Kassel: Was ich mich auch frage bei einer Fernsehsendung wie der, die heute Abend nun beginnt - es wird eine Serie sein, mehrere Wochen laufen: Wie sehr ist das auch Aufruf zum Denunziantentum? Bei den Fällen, die Sie entdecken in Gelsenkirchen, wie oft ist das ein rein, ich nenne es mal so, innerbetrieblicher Vorgang und wie oft gibt es da Hinweise von außen?
Lipka: Wir haben die Erfahrung gemacht, dass etwa zwei bis drei Prozent aller Leistungsfälle, aller Anträge, die wir haben, nicht plausibel sind, wo wir dann sagen, da kann was nicht stimmen, da müssen wir mal genauer hinschauen. Die weitaus meisten Menschen, 98 Prozent, beziehen zu Recht ihre Leistungen, und deswegen sagen wir, grundsätzlich schenken wir auch den Angaben der Bürger Glauben.
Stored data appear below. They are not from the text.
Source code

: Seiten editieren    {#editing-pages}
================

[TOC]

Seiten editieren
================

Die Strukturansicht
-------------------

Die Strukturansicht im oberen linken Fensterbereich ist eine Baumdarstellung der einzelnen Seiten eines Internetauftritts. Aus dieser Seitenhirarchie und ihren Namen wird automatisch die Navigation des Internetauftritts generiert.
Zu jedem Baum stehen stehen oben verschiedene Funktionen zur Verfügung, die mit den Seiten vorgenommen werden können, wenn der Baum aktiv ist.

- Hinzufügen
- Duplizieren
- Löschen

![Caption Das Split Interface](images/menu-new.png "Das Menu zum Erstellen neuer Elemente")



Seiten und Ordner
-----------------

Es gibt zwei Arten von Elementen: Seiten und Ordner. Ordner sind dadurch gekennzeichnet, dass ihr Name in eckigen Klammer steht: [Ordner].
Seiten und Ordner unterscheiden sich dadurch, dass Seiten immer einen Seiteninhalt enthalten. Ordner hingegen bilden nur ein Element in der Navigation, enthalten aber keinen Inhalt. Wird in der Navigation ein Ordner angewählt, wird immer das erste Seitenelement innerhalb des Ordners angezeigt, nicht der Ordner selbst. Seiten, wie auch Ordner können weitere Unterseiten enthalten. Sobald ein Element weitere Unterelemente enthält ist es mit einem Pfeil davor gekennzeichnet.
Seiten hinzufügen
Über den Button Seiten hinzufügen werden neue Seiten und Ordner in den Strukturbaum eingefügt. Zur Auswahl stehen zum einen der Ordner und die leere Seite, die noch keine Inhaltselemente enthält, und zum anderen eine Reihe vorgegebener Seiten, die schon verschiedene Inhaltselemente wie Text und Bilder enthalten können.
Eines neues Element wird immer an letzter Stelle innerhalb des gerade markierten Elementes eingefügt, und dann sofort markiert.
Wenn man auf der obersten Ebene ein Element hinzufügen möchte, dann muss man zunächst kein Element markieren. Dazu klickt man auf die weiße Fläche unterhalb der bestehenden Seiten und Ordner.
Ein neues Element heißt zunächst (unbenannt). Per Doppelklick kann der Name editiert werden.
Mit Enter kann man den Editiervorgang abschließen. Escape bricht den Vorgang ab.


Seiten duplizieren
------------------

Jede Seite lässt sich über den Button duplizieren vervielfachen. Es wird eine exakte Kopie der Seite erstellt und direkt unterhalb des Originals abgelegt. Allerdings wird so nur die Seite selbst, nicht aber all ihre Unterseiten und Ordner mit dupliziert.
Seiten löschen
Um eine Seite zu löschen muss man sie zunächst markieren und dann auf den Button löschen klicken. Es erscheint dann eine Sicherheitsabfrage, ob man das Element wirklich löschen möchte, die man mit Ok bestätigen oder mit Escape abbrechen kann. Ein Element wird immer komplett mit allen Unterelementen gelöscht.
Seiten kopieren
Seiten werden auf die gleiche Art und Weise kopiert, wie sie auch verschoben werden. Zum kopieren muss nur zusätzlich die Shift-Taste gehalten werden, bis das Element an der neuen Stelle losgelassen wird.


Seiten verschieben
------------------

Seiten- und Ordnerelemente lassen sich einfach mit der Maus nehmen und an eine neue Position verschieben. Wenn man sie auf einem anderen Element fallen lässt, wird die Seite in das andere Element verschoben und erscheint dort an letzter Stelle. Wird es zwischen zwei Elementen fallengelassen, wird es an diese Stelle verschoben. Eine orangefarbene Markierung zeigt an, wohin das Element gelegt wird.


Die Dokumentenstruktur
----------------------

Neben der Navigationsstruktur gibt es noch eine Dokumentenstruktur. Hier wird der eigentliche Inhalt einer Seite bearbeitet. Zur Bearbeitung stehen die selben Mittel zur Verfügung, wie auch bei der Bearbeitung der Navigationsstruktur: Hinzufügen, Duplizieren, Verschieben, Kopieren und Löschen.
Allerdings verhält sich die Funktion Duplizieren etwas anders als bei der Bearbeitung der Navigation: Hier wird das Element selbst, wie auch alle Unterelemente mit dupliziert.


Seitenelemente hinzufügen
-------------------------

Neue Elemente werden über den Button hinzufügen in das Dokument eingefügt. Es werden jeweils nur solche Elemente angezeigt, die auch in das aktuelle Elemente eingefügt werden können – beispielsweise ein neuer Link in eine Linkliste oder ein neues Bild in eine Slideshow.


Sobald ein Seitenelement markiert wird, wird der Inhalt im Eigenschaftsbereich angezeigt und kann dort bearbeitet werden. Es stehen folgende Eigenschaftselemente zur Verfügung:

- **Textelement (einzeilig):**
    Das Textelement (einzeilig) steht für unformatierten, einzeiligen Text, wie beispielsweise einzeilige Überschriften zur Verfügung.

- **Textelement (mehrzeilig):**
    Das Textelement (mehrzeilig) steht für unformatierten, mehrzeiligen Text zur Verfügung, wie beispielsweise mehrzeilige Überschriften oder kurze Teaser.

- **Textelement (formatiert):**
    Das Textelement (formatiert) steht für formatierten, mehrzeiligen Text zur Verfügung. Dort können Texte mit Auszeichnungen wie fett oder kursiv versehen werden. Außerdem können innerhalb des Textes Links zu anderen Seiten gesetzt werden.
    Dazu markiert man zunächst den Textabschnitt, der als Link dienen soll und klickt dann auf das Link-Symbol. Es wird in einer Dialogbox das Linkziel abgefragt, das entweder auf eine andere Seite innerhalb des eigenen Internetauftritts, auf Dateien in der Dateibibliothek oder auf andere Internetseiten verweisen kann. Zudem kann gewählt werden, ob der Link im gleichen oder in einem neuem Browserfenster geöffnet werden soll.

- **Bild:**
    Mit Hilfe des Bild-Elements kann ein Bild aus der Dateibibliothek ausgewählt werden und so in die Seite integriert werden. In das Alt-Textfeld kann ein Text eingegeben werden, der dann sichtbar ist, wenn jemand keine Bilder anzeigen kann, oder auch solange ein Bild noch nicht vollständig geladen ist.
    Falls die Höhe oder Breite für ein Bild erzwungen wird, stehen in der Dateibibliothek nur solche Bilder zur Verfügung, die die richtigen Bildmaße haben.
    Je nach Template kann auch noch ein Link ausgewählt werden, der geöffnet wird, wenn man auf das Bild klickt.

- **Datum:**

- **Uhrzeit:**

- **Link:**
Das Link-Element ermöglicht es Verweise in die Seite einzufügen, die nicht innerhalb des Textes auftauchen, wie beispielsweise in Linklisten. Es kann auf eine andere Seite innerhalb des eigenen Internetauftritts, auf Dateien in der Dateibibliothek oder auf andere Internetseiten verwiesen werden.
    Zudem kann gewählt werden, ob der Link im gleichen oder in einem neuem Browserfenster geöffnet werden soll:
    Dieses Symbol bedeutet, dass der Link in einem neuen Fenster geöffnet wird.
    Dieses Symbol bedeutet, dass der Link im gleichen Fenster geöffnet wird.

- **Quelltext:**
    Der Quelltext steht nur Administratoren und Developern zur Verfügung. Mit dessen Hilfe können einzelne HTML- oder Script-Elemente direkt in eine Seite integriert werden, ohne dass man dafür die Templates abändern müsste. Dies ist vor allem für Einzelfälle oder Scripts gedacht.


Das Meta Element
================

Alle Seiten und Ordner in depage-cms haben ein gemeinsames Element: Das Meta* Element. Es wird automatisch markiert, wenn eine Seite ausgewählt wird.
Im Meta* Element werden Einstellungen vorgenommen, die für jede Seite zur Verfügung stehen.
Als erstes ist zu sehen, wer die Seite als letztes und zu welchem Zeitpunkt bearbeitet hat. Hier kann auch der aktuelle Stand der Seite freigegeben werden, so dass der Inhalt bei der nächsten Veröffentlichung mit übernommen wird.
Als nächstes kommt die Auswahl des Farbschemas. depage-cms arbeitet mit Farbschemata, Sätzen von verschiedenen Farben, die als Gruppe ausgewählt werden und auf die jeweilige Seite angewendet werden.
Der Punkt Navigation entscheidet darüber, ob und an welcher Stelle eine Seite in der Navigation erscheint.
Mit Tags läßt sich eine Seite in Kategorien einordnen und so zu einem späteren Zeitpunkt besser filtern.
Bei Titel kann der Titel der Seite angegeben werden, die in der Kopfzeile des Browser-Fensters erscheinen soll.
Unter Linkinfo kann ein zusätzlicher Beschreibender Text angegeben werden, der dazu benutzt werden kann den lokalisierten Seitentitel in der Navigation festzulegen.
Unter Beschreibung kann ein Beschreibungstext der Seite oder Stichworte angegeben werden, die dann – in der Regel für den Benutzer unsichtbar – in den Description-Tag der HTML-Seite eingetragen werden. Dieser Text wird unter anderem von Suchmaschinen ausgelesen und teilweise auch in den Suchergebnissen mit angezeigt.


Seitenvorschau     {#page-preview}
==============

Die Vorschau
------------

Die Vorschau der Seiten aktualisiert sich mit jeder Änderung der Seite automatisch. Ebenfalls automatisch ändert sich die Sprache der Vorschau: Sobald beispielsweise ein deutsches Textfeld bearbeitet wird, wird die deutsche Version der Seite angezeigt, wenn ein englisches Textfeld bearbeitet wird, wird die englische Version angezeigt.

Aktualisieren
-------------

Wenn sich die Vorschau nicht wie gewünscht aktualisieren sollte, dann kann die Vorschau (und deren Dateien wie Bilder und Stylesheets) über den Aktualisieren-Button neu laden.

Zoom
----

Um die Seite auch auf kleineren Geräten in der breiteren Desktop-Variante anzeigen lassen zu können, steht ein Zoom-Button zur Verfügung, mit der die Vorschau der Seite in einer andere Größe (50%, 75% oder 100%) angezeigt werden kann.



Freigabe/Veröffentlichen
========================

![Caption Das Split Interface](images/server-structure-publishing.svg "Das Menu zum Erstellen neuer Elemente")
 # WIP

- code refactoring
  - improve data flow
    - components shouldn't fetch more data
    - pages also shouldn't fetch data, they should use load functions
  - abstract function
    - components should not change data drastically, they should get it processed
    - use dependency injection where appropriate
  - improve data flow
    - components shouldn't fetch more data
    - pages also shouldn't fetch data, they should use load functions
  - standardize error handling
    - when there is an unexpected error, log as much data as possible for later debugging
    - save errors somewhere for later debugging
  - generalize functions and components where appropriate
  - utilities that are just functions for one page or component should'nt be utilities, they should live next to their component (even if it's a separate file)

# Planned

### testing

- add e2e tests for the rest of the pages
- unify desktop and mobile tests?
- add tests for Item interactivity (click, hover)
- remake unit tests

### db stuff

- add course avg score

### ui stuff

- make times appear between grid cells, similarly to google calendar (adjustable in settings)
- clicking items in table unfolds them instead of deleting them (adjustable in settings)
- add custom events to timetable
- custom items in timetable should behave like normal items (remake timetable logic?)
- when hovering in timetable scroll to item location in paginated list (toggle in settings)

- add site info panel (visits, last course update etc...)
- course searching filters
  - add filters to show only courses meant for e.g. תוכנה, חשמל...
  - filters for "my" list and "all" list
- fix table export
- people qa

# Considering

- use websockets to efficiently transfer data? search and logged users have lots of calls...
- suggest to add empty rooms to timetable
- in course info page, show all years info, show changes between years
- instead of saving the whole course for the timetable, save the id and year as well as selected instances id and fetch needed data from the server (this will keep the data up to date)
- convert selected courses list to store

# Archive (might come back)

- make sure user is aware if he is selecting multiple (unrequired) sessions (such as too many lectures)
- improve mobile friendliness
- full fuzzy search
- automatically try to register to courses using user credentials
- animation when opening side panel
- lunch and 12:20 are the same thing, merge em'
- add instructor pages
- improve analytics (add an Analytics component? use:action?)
Nur dann, wenn etwas nicht plausibel ist, haben wir den Anlass, näher hinzuschauen.
Kassel: Wir reden im Deutschlandradio Kultur gerade mit Reiner Lipka, er ist der Geschäftsführer des Integrationscenters für Arbeit in Gelsenkirchen, und Sie haben ja, Herr Lipka, schon erzählt, dass diese Ermittlungen, diese Suche nach Hartz-IV-Betrügern einen, wenn auch nicht unwichtigen, aber doch vergleichsweise kleinen Teil der Arbeit Ihrer Einrichtung und Ihrer Mitarbeiter einnimmt.
Nun ist ja so etwas wie - inzwischen heißt es, wie erwähnt, Integrationscenter in Gelsenkirchen -, das ist ja, hat viele Namen gehabt in den letzten Jahren, die ganz moderne Version von dem, was vor einigen Jahren mal schlichtweg das Arbeitsamt um die Ecke war. Wie hat sich das ansonsten bei Ihnen entwickelt? Ist die eigentliche Vermittlung von Arbeit inzwischen längst nicht mehr Ihr Kerngeschäft?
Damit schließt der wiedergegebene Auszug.